Near the end, my sister and I had to assist him with basic physical needs — getting dressed, eating, going to the washroom. He always apologized and looked away when we did, ashamed of how dependent he’d become on others.
One of the last memories I have of him occurred hours before he died while my sister and I were helping him clean himself. He could no longer really speak and was in so much pain that he bit my left shoulder for some relief with all the strength he had left.
Days after he died, I would look at the bruise, shaped by his teeth marks, watching it change colours, almost wishing it wouldn’t fade away because it was all that was left. The physical closeness we experienced at the end gave us the opportunity to express the love and affection we weren’t able to when he was a healthy man. And so what I hold on to aren’t last words but last actions.
Sheima Benembarek is a writer in Toronto.
“Mom whirls around me now in a carousel of sensations.”
You had to remind yourself with Mom that she’d ever lost anything. When loss was around her, she answered it by dancing — not as a conscious defiance but as a reflex.
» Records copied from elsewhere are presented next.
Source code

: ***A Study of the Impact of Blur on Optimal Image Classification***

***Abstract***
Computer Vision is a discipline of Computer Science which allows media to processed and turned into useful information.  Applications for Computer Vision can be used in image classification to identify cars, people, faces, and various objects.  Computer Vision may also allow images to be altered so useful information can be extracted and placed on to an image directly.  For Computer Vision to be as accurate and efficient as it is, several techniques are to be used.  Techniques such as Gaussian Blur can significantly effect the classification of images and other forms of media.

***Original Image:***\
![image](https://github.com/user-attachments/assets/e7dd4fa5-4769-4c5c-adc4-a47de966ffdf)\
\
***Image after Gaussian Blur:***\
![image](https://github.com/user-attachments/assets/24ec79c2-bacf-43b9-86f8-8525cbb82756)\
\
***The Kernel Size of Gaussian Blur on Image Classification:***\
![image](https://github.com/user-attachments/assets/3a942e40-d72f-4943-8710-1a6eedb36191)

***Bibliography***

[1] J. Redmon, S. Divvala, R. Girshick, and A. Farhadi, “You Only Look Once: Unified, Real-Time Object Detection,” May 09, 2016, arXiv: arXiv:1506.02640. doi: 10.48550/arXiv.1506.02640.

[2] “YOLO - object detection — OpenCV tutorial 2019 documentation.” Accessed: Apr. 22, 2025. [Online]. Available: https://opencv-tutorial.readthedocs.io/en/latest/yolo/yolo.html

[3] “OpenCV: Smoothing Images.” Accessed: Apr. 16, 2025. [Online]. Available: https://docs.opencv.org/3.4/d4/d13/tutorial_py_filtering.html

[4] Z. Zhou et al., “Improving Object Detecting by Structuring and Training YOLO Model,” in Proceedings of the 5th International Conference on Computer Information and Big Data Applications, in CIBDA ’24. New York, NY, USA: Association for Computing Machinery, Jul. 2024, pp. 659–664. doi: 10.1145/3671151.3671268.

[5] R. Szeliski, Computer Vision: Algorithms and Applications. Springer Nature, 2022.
During the war years, with death in people’s mailboxes, Mom and her friends would cut it up at Montreal’s Victoria Hall to a sensational young piano player named Oscar Peterson. I suppose that’s what you throw back at the face of war.
With peace, she met a returning soldier, Gerry Mahoney. They married against the echoes of two atomic bombs. The kids came — a boy, a girl, a second boy, Keith. Keith got sick. At 10 months, he perished of pneumonia. Then four more kids, among them yours truly.
How do things happen so fast? Mom whirls around me now in a carousel of sensations: the smell of wet wool in the winter as she helped us out of snowsuits; her Cheshire grin over a good hand of cards; her “look” when we were bad. In 1966, her adored father died — that was the first time I saw Mom cry. But what I recall more was her face on the rides at La Ronde during Expo ’67. She took us to the amusement park every day.
In the early 1970s, my dad, a psychologist, experienced early onset dementia; he was just 60. Ten hard years followed, but they also brought weddings, grandchildren, careers, burning the mortgage on the house we grew up in, more weddings. Mom was always dancing. Then Dad died in 1983.
In the 1990s, our beloved Uncle Edmund, Mom’s older brother, took his exit, then Mummum, Mom’s comical hurricane of a mother, at age 97. By now there were great grandchildren.
A year and a half ago, Mom fell. A seizure, then unconsciousness. In hospital, she came to for a short time. We six kids and several grandchildren took turns at her bedside. “I love you, Mom,” I said. She looked at me, engulfing me with her smile. “I love you, too.”
Then, my last words: “How do you feel, Mom?” She smiled again, I would say happily. Her beautiful eyes seemed bright and lively, almost dancing with a kind of wisdom. She answered slowly, “I . . . feel . . . greeeaaatt.” Soon after, she was gone.
Jeff Mahoney is a journalist in Hamilton.
This story first appeared in the March 2018 edition of The Observer with the title “Last Words.”